__BRIEF__
Within the entries below, find each line containing the word "type" and copy it.
Start of DATASET ENTRIES
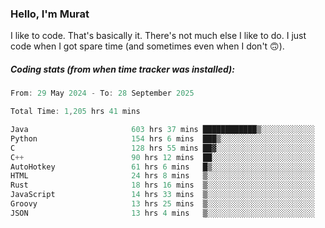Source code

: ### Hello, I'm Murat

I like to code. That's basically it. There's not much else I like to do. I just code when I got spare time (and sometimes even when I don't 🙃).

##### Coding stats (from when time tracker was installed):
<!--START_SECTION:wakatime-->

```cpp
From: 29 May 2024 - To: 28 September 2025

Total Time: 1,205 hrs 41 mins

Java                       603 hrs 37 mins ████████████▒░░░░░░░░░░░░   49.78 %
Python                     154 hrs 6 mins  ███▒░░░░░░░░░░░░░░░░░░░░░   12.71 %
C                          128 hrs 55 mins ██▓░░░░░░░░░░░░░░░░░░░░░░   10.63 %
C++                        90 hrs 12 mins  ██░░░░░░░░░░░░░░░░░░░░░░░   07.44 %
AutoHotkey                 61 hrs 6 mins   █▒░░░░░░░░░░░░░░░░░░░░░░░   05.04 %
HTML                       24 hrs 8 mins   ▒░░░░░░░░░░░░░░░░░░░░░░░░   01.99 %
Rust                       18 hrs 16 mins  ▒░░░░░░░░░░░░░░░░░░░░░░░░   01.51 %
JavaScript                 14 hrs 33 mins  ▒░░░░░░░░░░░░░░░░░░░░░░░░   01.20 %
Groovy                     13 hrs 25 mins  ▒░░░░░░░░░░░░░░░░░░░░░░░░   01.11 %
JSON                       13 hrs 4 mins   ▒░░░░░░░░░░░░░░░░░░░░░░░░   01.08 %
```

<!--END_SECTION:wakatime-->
End of DATASET ENTRIES
Start of DATASET ENTRIES
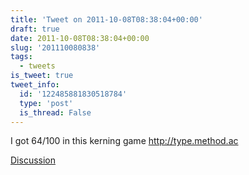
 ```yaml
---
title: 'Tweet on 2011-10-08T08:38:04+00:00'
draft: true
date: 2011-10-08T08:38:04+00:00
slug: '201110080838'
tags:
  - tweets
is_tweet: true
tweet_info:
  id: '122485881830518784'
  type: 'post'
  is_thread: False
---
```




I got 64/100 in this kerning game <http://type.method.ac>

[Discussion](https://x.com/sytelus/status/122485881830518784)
End of DATASET ENTRIES
__WRITTEN SOLUTION__
  type: 'post'
I got 64/100 in this kerning game <http://type.method.ac>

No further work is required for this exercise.